### WHAT IS NEEDED
Among the entries below, please repeat exactly and only the lines from the line containing "Specifically, we use" to the line containing "We chose to", both lines included.

---------- SOURCE MATERIAL

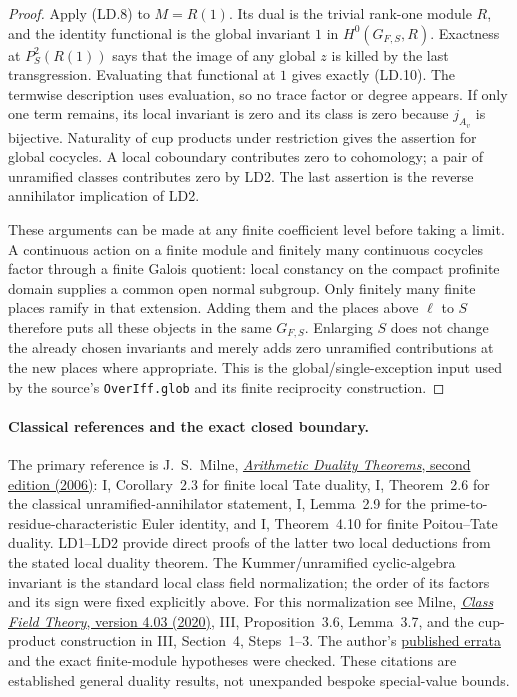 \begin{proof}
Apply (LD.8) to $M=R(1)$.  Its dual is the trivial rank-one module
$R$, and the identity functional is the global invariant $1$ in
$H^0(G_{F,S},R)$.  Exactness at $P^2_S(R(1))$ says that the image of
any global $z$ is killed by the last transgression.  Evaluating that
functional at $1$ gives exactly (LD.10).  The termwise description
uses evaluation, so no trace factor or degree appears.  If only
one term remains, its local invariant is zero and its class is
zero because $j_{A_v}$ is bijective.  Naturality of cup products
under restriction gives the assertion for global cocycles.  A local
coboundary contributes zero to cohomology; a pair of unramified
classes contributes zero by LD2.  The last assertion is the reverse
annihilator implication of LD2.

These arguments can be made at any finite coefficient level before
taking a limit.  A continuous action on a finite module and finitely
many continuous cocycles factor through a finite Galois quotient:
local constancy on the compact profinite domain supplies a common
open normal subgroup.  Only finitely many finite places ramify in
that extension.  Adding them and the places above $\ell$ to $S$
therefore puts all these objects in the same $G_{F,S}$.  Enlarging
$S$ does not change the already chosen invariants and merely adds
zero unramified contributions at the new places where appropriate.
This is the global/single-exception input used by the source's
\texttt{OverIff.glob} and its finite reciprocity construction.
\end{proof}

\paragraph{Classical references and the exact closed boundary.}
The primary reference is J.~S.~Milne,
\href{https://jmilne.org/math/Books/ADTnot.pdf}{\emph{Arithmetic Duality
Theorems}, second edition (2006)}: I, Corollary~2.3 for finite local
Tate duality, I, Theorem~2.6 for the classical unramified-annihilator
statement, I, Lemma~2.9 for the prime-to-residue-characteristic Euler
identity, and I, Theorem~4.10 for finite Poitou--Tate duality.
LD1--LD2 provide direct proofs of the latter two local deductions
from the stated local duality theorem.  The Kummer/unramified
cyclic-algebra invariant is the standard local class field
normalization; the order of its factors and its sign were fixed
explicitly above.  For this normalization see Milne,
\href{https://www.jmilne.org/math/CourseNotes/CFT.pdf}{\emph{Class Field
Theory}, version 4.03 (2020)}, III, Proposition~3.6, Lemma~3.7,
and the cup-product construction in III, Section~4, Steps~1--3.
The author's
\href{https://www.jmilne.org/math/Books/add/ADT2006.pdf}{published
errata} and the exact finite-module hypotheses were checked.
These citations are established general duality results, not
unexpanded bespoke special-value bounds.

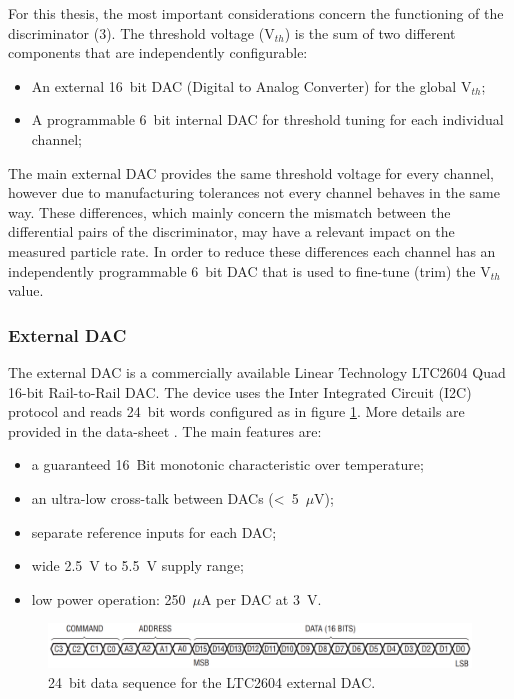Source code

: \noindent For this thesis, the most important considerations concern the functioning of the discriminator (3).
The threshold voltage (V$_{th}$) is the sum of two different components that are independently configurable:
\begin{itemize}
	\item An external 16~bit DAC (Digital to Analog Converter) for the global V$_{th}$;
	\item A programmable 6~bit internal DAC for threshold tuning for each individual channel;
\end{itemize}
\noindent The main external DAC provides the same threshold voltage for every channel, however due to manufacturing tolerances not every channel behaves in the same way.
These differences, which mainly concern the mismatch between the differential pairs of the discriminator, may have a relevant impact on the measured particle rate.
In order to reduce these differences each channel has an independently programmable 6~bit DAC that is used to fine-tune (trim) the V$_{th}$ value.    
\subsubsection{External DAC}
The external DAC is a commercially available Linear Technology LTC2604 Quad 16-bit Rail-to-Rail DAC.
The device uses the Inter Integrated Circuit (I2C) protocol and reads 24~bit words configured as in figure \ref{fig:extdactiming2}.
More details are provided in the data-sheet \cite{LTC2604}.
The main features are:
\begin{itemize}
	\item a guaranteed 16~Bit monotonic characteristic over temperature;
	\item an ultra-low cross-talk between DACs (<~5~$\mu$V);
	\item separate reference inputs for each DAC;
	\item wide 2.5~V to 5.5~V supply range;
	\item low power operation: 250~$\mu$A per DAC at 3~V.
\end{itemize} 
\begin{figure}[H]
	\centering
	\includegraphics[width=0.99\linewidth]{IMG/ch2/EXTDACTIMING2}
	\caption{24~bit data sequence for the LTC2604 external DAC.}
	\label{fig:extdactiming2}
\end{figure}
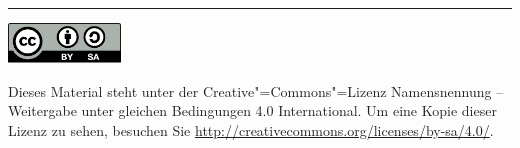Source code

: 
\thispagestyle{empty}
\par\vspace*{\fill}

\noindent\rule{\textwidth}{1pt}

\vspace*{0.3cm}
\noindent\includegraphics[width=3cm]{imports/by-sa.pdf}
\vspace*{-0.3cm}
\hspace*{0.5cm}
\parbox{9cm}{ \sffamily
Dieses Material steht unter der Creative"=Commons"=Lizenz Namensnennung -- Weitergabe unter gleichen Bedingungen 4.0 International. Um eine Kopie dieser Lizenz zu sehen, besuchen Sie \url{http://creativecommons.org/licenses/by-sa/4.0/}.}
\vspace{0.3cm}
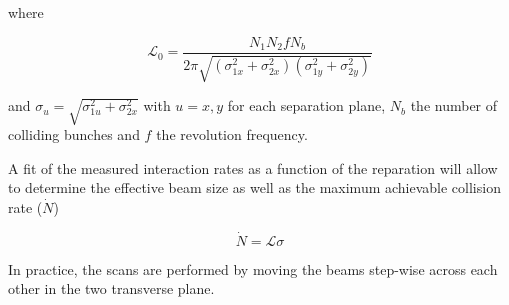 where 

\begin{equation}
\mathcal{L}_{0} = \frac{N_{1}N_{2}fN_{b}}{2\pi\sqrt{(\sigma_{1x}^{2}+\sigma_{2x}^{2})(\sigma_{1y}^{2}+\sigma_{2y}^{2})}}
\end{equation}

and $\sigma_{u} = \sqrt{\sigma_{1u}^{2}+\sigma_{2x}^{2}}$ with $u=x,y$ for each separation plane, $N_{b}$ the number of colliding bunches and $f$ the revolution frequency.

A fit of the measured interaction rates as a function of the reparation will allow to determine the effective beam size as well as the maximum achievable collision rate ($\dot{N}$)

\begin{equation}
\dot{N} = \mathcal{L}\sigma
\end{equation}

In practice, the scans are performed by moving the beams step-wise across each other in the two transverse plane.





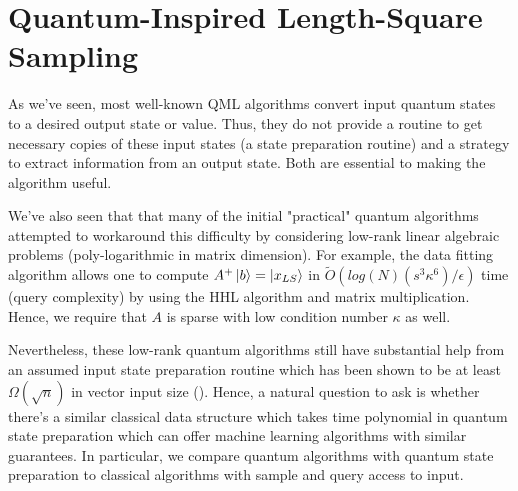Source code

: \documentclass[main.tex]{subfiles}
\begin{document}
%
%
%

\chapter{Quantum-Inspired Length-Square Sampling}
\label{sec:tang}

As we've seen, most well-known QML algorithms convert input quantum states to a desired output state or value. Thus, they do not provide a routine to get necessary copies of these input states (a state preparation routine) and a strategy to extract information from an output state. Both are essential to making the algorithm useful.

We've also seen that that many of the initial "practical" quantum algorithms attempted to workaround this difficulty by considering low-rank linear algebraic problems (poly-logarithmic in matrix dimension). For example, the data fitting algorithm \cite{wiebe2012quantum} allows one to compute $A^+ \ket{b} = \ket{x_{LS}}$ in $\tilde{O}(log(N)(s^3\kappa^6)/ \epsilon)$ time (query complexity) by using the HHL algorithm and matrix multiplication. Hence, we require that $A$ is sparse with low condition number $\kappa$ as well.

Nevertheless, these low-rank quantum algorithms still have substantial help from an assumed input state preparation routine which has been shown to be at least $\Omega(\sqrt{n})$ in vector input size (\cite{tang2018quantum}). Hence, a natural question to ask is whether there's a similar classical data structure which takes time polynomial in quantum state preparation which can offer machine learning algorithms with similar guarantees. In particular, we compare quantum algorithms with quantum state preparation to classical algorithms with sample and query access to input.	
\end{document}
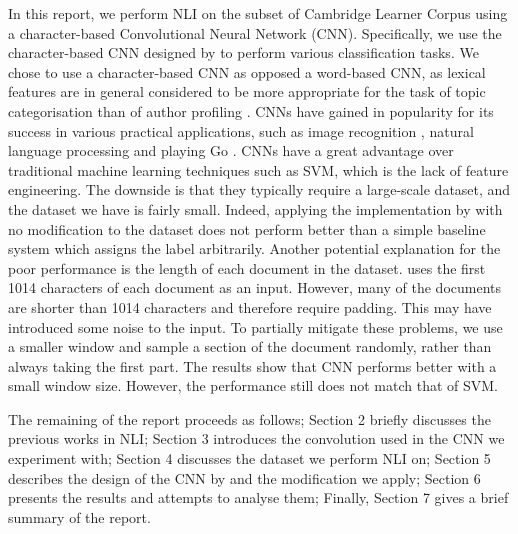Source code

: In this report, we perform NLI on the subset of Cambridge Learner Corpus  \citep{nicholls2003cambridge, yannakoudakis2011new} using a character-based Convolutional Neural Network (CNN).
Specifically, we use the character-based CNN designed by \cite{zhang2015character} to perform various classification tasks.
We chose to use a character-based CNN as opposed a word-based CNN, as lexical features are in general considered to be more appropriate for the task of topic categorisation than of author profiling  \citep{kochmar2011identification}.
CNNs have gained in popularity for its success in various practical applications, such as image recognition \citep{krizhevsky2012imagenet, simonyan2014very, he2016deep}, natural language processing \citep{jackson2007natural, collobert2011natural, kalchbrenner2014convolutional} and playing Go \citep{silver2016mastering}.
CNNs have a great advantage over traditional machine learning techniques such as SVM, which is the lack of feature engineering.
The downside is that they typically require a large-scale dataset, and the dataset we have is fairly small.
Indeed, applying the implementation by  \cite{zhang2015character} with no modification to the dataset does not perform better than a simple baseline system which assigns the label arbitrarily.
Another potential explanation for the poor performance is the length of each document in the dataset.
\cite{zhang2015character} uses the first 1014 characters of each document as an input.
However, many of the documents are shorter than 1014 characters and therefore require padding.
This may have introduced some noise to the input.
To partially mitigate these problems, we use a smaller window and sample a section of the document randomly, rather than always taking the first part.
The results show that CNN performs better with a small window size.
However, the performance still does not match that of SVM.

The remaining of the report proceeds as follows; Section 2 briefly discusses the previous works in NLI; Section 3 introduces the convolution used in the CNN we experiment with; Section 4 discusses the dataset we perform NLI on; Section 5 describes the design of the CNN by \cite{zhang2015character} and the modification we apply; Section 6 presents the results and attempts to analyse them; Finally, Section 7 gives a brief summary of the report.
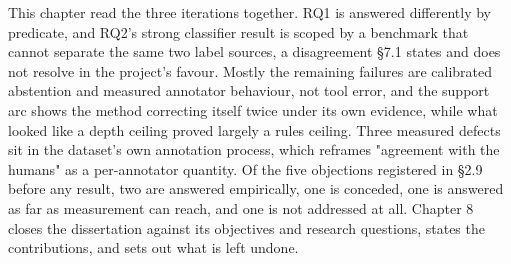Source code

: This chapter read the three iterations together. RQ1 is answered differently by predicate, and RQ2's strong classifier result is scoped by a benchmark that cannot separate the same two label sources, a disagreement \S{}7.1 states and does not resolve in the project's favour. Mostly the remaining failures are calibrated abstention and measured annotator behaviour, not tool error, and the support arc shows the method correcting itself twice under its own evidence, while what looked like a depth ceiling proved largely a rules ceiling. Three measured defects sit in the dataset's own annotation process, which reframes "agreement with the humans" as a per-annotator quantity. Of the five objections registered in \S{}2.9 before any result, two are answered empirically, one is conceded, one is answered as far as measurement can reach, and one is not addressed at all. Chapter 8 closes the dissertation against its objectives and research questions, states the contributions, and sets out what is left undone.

--------------------

### EXERCISE ANSWER
Specifically, we use the character-based CNN designed by \cite{zhang2015character} to perform various classification tasks.
We chose to use a character-based CNN as opposed a word-based CNN, as lexical features are in general considered to be more appropriate for the task of topic categorisation than of author profiling  \citep{kochmar2011identification}.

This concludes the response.